必ずしも返納が発生するわけではありません。出産手当金はすでに実際の休業期間を基準に申請・支給されている場合や、支給前であれば修正申請のみで対応できます。すでに過払いが生じている場合のみ返納が必要です。まず保険者(健康保険組合・協会けんぽ)に現在の支給状況を確認してください。
Q2. 多胎妊娠で双子のうち1人が死産だった場合、出産育児一時金はどうなりますか?
妊娠12週(85日)以降の死産は出産育児一時金の支給対象です。双子のうち1人が死産の場合でも、その1人分(50万円)は支給されます。もう1人が健在であれば合計2人分(100万円)の支給対象となります。ただし、申請時には死産証明書が別途必要です。
Q3. 産前休業中に出産日が変更になったことを伝え忘れた場合はどうなりますか?
気づいた時点でできるだけ早く勤務先と保険者に連絡してください。意図的な虚偽申告ではなく報告漏れの場合は、加算金なしで過払い分の返納のみで済むことがほとんどです。放置期間が長くなるほど延滞金が発生するリスクが高まるため、早急な対応が重要です。
Q4. 出産手当金の返納を分割で払うことはできますか?
可能な場合があります。一括返納が困難な場合は、健康保険組合または協会けんぽの窓口に「分割返納」を申し出てください。保険者の判断により、分割払いに応じてもらえるケースがあります。ただし、分割払いに遅延が生じた場合は延滞金が発生することがありますので注意してください。
Q5. 産前14週間の産前休業を取得したが、実際には16週間前から休んでいた場合はどうなりますか?
産前14週間より前に休業した期間については、産前休業の対象外となります。その期間は有給休暇・欠勤・傷病手当金の対象として処理されることになります。出産手当金の対象は産前14週間(98日前)の休業開始日からとなりますので、休業開始日と給付申請期間が一致しているか保険者に確認してください。

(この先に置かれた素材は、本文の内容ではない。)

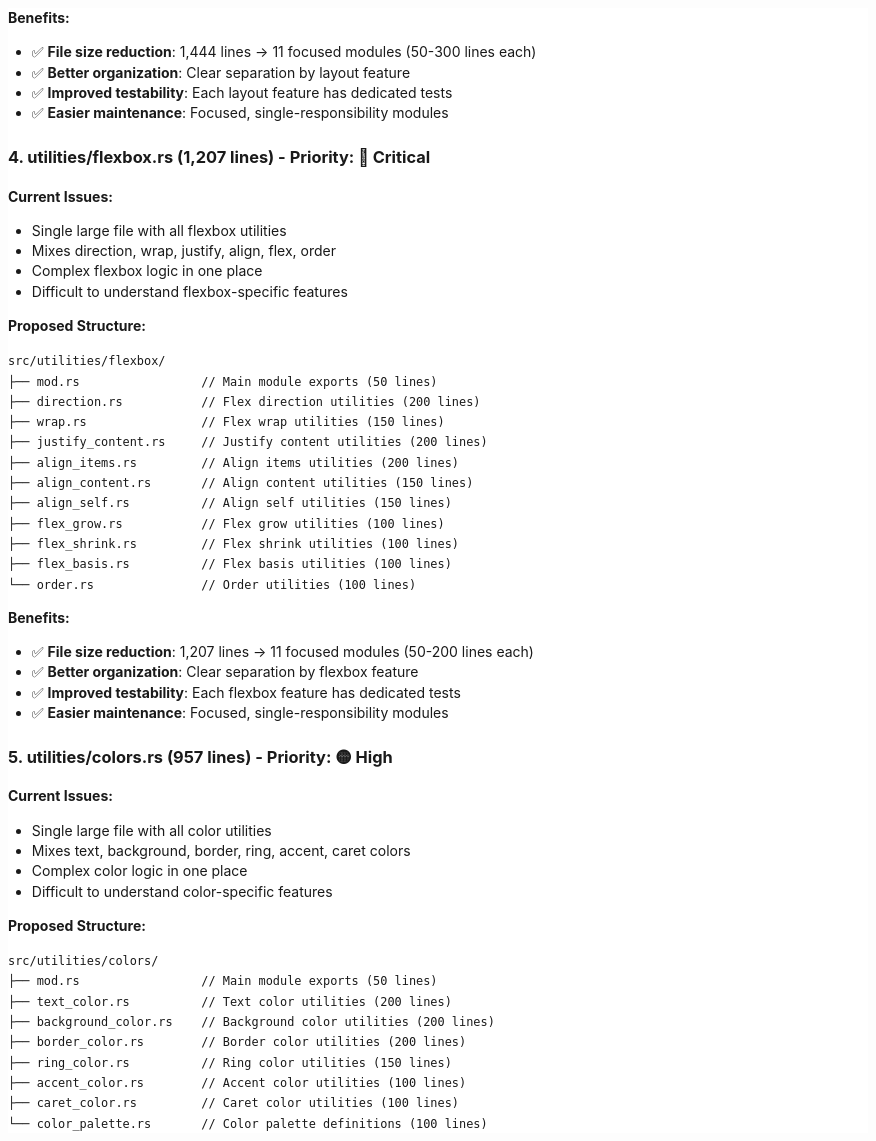 **Benefits:**
- ✅ **File size reduction**: 1,444 lines → 11 focused modules (50-300 lines each)
- ✅ **Better organization**: Clear separation by layout feature
- ✅ **Improved testability**: Each layout feature has dedicated tests
- ✅ **Easier maintenance**: Focused, single-responsibility modules

### **4. utilities/flexbox.rs (1,207 lines) - Priority: 🔴 Critical**

**Current Issues:**
- Single large file with all flexbox utilities
- Mixes direction, wrap, justify, align, flex, order
- Complex flexbox logic in one place
- Difficult to understand flexbox-specific features

**Proposed Structure:**
```
src/utilities/flexbox/
├── mod.rs                 // Main module exports (50 lines)
├── direction.rs           // Flex direction utilities (200 lines)
├── wrap.rs                // Flex wrap utilities (150 lines)
├── justify_content.rs     // Justify content utilities (200 lines)
├── align_items.rs         // Align items utilities (200 lines)
├── align_content.rs       // Align content utilities (150 lines)
├── align_self.rs          // Align self utilities (150 lines)
├── flex_grow.rs           // Flex grow utilities (100 lines)
├── flex_shrink.rs         // Flex shrink utilities (100 lines)
├── flex_basis.rs          // Flex basis utilities (100 lines)
└── order.rs               // Order utilities (100 lines)
```

**Benefits:**
- ✅ **File size reduction**: 1,207 lines → 11 focused modules (50-200 lines each)
- ✅ **Better organization**: Clear separation by flexbox feature
- ✅ **Improved testability**: Each flexbox feature has dedicated tests
- ✅ **Easier maintenance**: Focused, single-responsibility modules

### **5. utilities/colors.rs (957 lines) - Priority: 🟡 High**

**Current Issues:**
- Single large file with all color utilities
- Mixes text, background, border, ring, accent, caret colors
- Complex color logic in one place
- Difficult to understand color-specific features

**Proposed Structure:**
```
src/utilities/colors/
├── mod.rs                 // Main module exports (50 lines)
├── text_color.rs          // Text color utilities (200 lines)
├── background_color.rs    // Background color utilities (200 lines)
├── border_color.rs        // Border color utilities (200 lines)
├── ring_color.rs          // Ring color utilities (150 lines)
├── accent_color.rs        // Accent color utilities (100 lines)
├── caret_color.rs         // Caret color utilities (100 lines)
└── color_palette.rs       // Color palette definitions (100 lines)
```
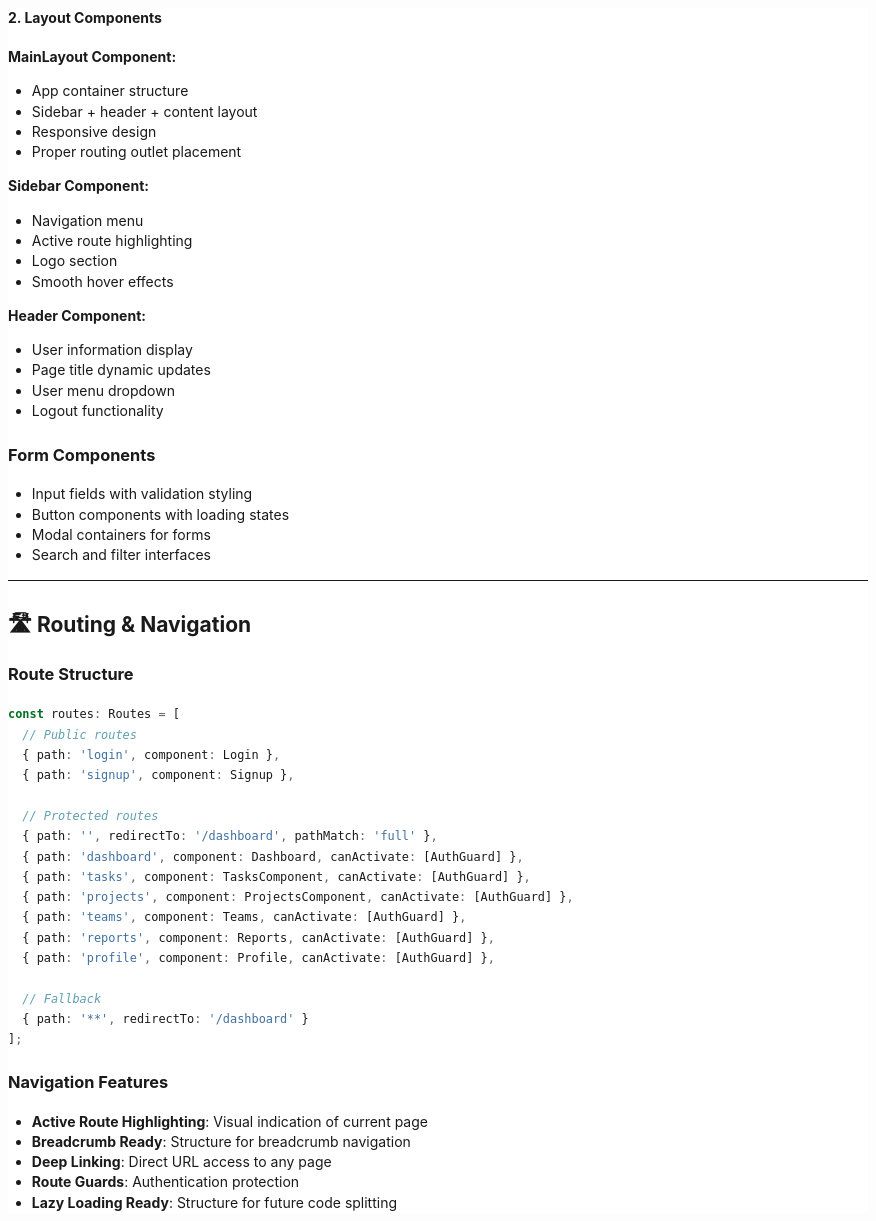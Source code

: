 #### **2. Layout Components**

**MainLayout Component:**
- App container structure
- Sidebar + header + content layout
- Responsive design
- Proper routing outlet placement

**Sidebar Component:**
- Navigation menu
- Active route highlighting
- Logo section
- Smooth hover effects

**Header Component:**
- User information display
- Page title dynamic updates
- User menu dropdown
- Logout functionality

### **Form Components**
- Input fields with validation styling
- Button components with loading states
- Modal containers for forms
- Search and filter interfaces

---

## 🛣️ Routing & Navigation

### **Route Structure**
```typescript
const routes: Routes = [
  // Public routes
  { path: 'login', component: Login },
  { path: 'signup', component: Signup },
  
  // Protected routes
  { path: '', redirectTo: '/dashboard', pathMatch: 'full' },
  { path: 'dashboard', component: Dashboard, canActivate: [AuthGuard] },
  { path: 'tasks', component: TasksComponent, canActivate: [AuthGuard] },
  { path: 'projects', component: ProjectsComponent, canActivate: [AuthGuard] },
  { path: 'teams', component: Teams, canActivate: [AuthGuard] },
  { path: 'reports', component: Reports, canActivate: [AuthGuard] },
  { path: 'profile', component: Profile, canActivate: [AuthGuard] },
  
  // Fallback
  { path: '**', redirectTo: '/dashboard' }
];
```

### **Navigation Features**
- **Active Route Highlighting**: Visual indication of current page
- **Breadcrumb Ready**: Structure for breadcrumb navigation
- **Deep Linking**: Direct URL access to any page
- **Route Guards**: Authentication protection
- **Lazy Loading Ready**: Structure for future code splitting
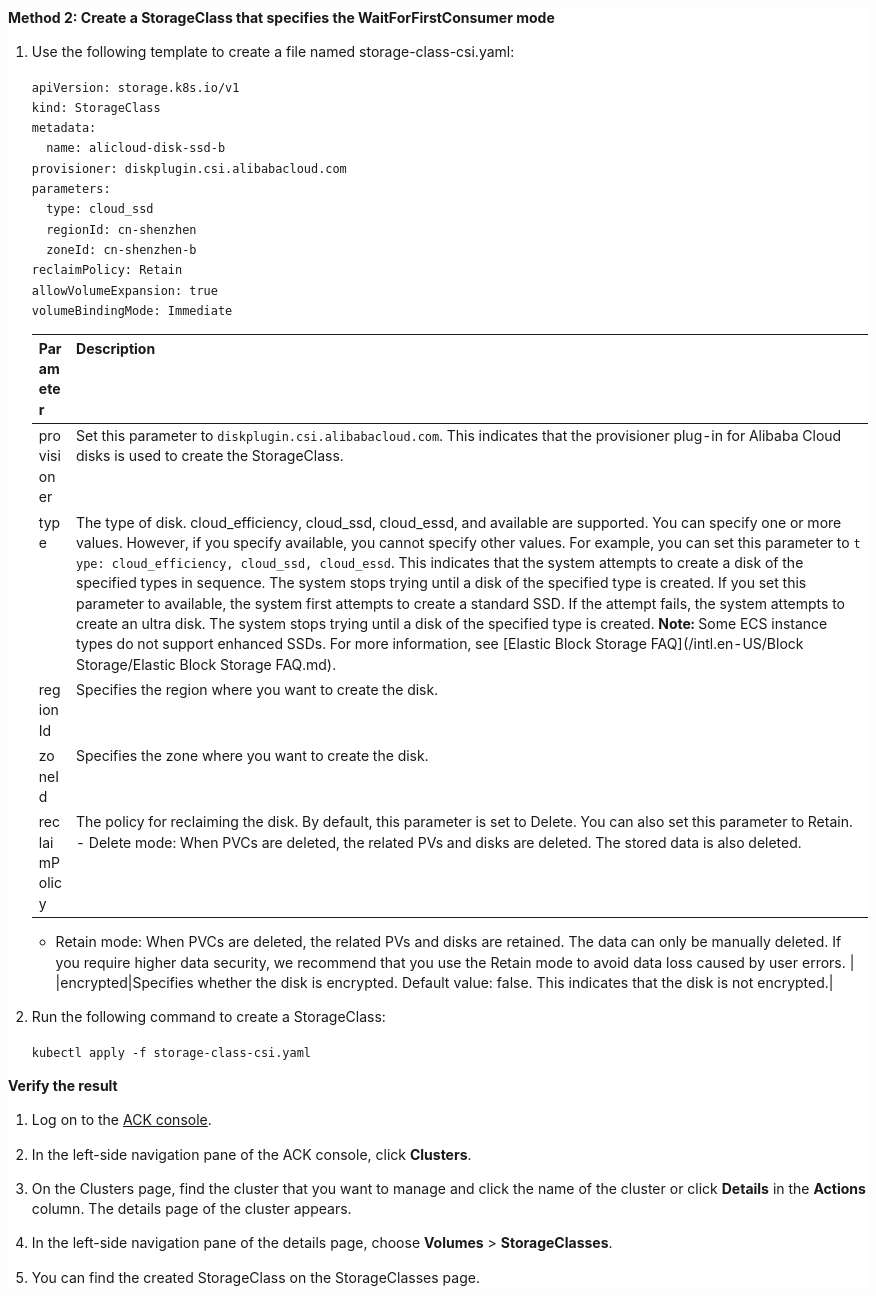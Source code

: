 
**Method 2: Create a StorageClass that specifies the WaitForFirstConsumer mode**

1.  Use the following template to create a file named storage-class-csi.yaml:

    ```
    apiVersion: storage.k8s.io/v1
    kind: StorageClass
    metadata:
      name: alicloud-disk-ssd-b
    provisioner: diskplugin.csi.alibabacloud.com
    parameters:
      type: cloud_ssd
      regionId: cn-shenzhen
      zoneId: cn-shenzhen-b
    reclaimPolicy: Retain
    allowVolumeExpansion: true
    volumeBindingMode: Immediate
    ```

    |Parameter|Description|
    |---------|-----------|
    |provisioner|Set this parameter to `diskplugin.csi.alibabacloud.com`. This indicates that the provisioner plug-in for Alibaba Cloud disks is used to create the StorageClass.|
    |type|The type of disk. cloud\_efficiency, cloud\_ssd, cloud\_essd, and available are supported. You can specify one or more values. However, if you specify available, you cannot specify other values. For example, you can set this parameter to `type: cloud_efficiency, cloud_ssd, cloud_essd`. This indicates that the system attempts to create a disk of the specified types in sequence. The system stops trying until a disk of the specified type is created. If you set this parameter to available, the system first attempts to create a standard SSD. If the attempt fails, the system attempts to create an ultra disk. The system stops trying until a disk of the specified type is created. **Note:** Some ECS instance types do not support enhanced SSDs. For more information, see [Elastic Block Storage FAQ](/intl.en-US/Block Storage/Elastic Block Storage FAQ.md). |
    |regionId|Specifies the region where you want to create the disk.|
    |zoneId|Specifies the zone where you want to create the disk.|
    |reclaimPolicy|The policy for reclaiming the disk. By default, this parameter is set to Delete. You can also set this parameter to Retain.     -   Delete mode: When PVCs are deleted, the related PVs and disks are deleted. The stored data is also deleted.
    -   Retain mode: When PVCs are deleted, the related PVs and disks are retained. The data can only be manually deleted.
If you require higher data security, we recommend that you use the Retain mode to avoid data loss caused by user errors. |
    |encrypted|Specifies whether the disk is encrypted. Default value: false. This indicates that the disk is not encrypted.|

2.  Run the following command to create a StorageClass:

    ```
    kubectl apply -f storage-class-csi.yaml
    ```


**Verify the result**

1.  Log on to the [ACK console](https://cs.console.aliyun.com).

2.  In the left-side navigation pane of the ACK console, click **Clusters**.

3.  On the Clusters page, find the cluster that you want to manage and click the name of the cluster or click **Details** in the **Actions** column. The details page of the cluster appears.

4.  In the left-side navigation pane of the details page, choose **Volumes** \> **StorageClasses**.

5.  You can find the created StorageClass on the StorageClasses page.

Q6. 多胎妊娠の確定診断が妊娠中期(20週ごろ)に出た場合、産前14週間の起算はどうなりますか?
産前休業の開始起算日はあくまで「確定した出産予定日の14週間前」です。多胎妊娠の確定が遅かった場合でも、出産予定日に基づいて産前14週間前から休業を開始できます。ただし、すでに休業開始日を過ぎていた場合、遡って産前休業として認定されるかどうかは保険者の判断によります。早めに勤務先・保険者に相談することが重要です。